Let me start off by saying I have a super complicated relationship with the BDB. Sometimes, I am so head over heels in love with it and other times, I’m two seconds away from throwing it at the wall. It’s enraging, messy, sexy, funny and truly unbelievable most of the time. (Vishous ends every single since sentence with “True?” Like, come on. Are you for real?) I was so into this series, I did my thesis on Lover at Last. But I guess that book was the beginning of the end.
As the series has progressed, something fucked up has happened, and it wasn’t until today that the final nail was slammed into the coffin. It’s no longer a romance series.

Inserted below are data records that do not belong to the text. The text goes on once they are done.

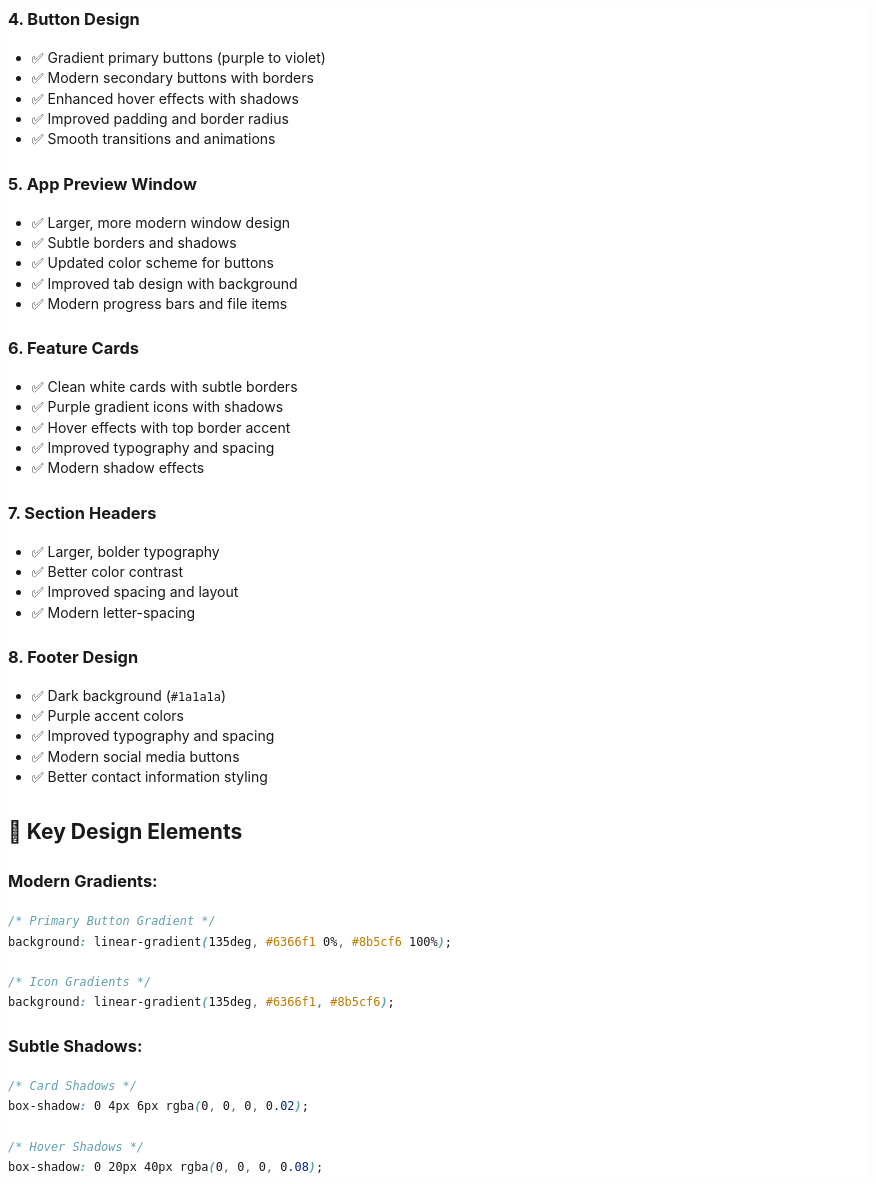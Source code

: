 ### 4. **Button Design**
- ✅ Gradient primary buttons (purple to violet)
- ✅ Modern secondary buttons with borders
- ✅ Enhanced hover effects with shadows
- ✅ Improved padding and border radius
- ✅ Smooth transitions and animations

### 5. **App Preview Window**
- ✅ Larger, more modern window design
- ✅ Subtle borders and shadows
- ✅ Updated color scheme for buttons
- ✅ Improved tab design with background
- ✅ Modern progress bars and file items

### 6. **Feature Cards**
- ✅ Clean white cards with subtle borders
- ✅ Purple gradient icons with shadows
- ✅ Hover effects with top border accent
- ✅ Improved typography and spacing
- ✅ Modern shadow effects

### 7. **Section Headers**
- ✅ Larger, bolder typography
- ✅ Better color contrast
- ✅ Improved spacing and layout
- ✅ Modern letter-spacing

### 8. **Footer Design**
- ✅ Dark background (`#1a1a1a`)
- ✅ Purple accent colors
- ✅ Improved typography and spacing
- ✅ Modern social media buttons
- ✅ Better contact information styling

## 🎨 Key Design Elements

### **Modern Gradients:**
```css
/* Primary Button Gradient */
background: linear-gradient(135deg, #6366f1 0%, #8b5cf6 100%);

/* Icon Gradients */
background: linear-gradient(135deg, #6366f1, #8b5cf6);
```

### **Subtle Shadows:**
```css
/* Card Shadows */
box-shadow: 0 4px 6px rgba(0, 0, 0, 0.02);

/* Hover Shadows */
box-shadow: 0 20px 40px rgba(0, 0, 0, 0.08);
```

This probably started around Payne’s book (or maybe earlier, it’s hard to keep track). But the earlier novels in the series were firmly romance. Wrath, Rhage, Butch, Vishous, Zsadist, Phury. They all had proper romance novels. But the story started getting bigger and bigger, and there was less focus on the Brothers and their mates, and more on the ever expanding universe that is Caldwell. Along with the true enemies of the lessers (who, let’s face it, are the most boring part of the series) we now have sympaths, Shadows, Assail, the Bastards, Throe, etc. There’s also Paradise and Craeg (which is apparently leading to a spin-off series. Also, speaking of Paradise, why is her dad named Abalone??? Was there no other name that sounded fancy enough?? A seafood delicacy just does not cut it!). There is no main storyline. The book changes perspectives and scenes every single chapter. It’s INFURIATING.

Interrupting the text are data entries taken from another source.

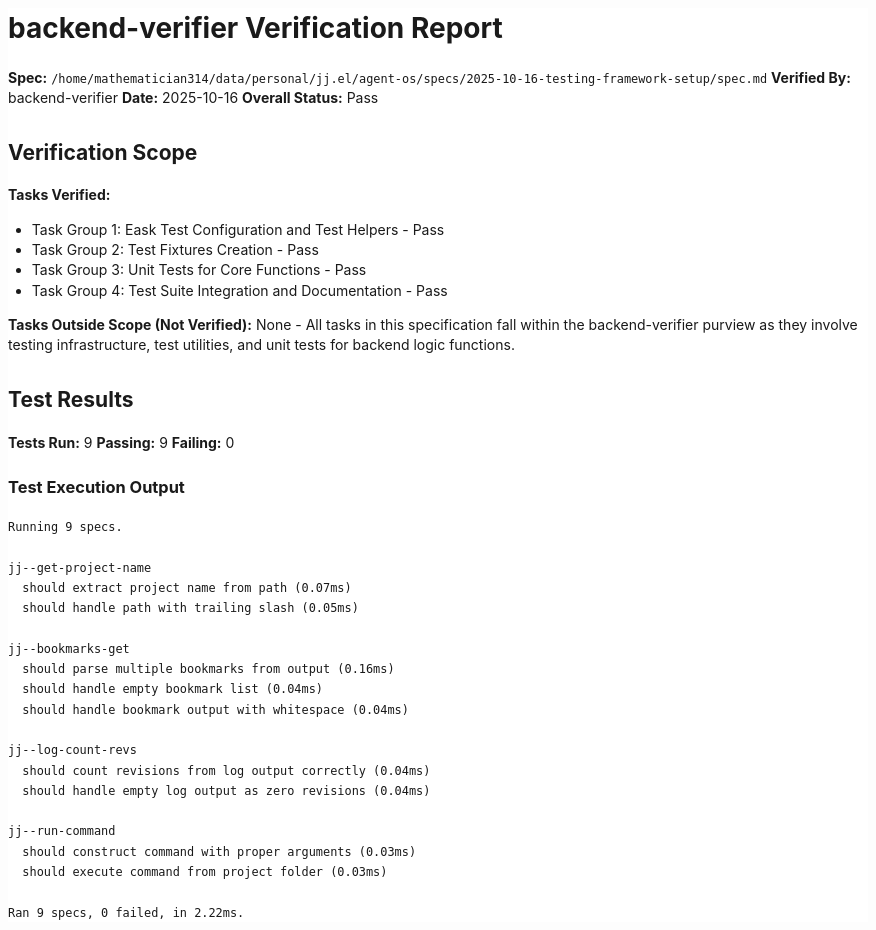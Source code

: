 # backend-verifier Verification Report

**Spec:** `/home/mathematician314/data/personal/jj.el/agent-os/specs/2025-10-16-testing-framework-setup/spec.md`
**Verified By:** backend-verifier
**Date:** 2025-10-16
**Overall Status:** Pass

## Verification Scope

**Tasks Verified:**
- Task Group 1: Eask Test Configuration and Test Helpers - Pass
- Task Group 2: Test Fixtures Creation - Pass
- Task Group 3: Unit Tests for Core Functions - Pass
- Task Group 4: Test Suite Integration and Documentation - Pass

**Tasks Outside Scope (Not Verified):**
None - All tasks in this specification fall within the backend-verifier purview as they involve testing infrastructure, test utilities, and unit tests for backend logic functions.

## Test Results

**Tests Run:** 9
**Passing:** 9
**Failing:** 0

### Test Execution Output

```
Running 9 specs.

jj--get-project-name
  should extract project name from path (0.07ms)
  should handle path with trailing slash (0.05ms)

jj--bookmarks-get
  should parse multiple bookmarks from output (0.16ms)
  should handle empty bookmark list (0.04ms)
  should handle bookmark output with whitespace (0.04ms)

jj--log-count-revs
  should count revisions from log output correctly (0.04ms)
  should handle empty log output as zero revisions (0.04ms)

jj--run-command
  should construct command with proper arguments (0.03ms)
  should execute command from project folder (0.03ms)

Ran 9 specs, 0 failed, in 2.22ms.
```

I read romance for one reason — the overarching love story. I read the BDB because it’s cracktastic and it has usually delivered on this front. I didn’t bother finishing The King because I wasn’t interested in revisiting one of the least interesting pairings of the series (sorry, guys, but damn I am sick of Wrath and Beth). I also knew it wasn’t a romance. I took it as a brief sojourn down memory lane, exploring where the couples are up to and what they’re doing since the Warden is SUPER into telling us about their lives. I forgave it because she has a complex relationship with her characters (I admit, I do not understand this relationship, but hey, she gave me Rhage, so I don’t argue).
What I didn’t get was apparently The King was a sign. A premonition, if you will, of what was to come.

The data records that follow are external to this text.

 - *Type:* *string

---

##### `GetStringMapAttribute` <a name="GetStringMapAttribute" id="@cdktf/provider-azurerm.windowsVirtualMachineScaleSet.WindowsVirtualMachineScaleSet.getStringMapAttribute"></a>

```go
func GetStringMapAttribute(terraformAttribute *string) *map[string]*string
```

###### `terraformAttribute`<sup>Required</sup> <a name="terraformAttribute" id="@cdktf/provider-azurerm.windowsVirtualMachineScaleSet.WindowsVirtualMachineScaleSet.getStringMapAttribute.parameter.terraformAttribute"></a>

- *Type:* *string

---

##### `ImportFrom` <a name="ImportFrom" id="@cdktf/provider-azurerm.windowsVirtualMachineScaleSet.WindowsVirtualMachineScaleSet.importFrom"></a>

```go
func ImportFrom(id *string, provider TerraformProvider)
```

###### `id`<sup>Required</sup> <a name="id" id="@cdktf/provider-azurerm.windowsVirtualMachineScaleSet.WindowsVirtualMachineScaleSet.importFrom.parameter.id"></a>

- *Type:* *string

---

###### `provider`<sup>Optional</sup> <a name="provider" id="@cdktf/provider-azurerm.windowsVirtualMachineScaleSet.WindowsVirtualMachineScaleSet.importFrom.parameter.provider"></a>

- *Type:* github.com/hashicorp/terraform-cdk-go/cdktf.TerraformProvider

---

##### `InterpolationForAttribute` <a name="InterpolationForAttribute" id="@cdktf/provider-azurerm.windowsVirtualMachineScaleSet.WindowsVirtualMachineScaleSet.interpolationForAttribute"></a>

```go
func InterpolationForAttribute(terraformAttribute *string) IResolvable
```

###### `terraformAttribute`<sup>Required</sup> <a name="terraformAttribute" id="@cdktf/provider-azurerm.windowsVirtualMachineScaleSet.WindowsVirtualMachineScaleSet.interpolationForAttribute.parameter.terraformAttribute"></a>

The Shadows follows the story of Trez and iAm, two ever-present characters in the earlier novels. We’re familiar with them. Apart from the fact that I still don’t know what a fucking Shadow is (they have special powers?? Like what?? “Shadowing”?? What does that MEAN?), I know that they have issues. Trez is in love with Selena and has a pretty severe sex addiction. He manages to cure himself pretty damn quickly thanks to Selena’s Magic Hoo Hoo (I think he was just pretty into having sex) and it’s weirdly never mentioned again. Anyway, the book does follow that love story but J. R. Ward did something that was really fucking messed up.
Please turn away here if you don’t want to be spoiled.
J. R. Ward killed Selena.
She killed the heroine of a fucking romance novel. Or what was meant to be a romance. She’s changed genres midway through the series, and I’m pissed that I’ve stayed with it for so long. The marketing hasn’t changed, the labelling hasn’t changed, the brand hasn’t changed. But the story has. I tried to read urban fantasy but couldn’t commit to the one character over multiple books. I’m greedy because I want immediate gratification, and romance usually gives it to me.
If I couldn’t see an alternative to Selena’s death or if I was totally convinced by it, I don’t think I’d be as annoyed. But fucking hell, look at what else she’s done to keep her heroes and heroines together.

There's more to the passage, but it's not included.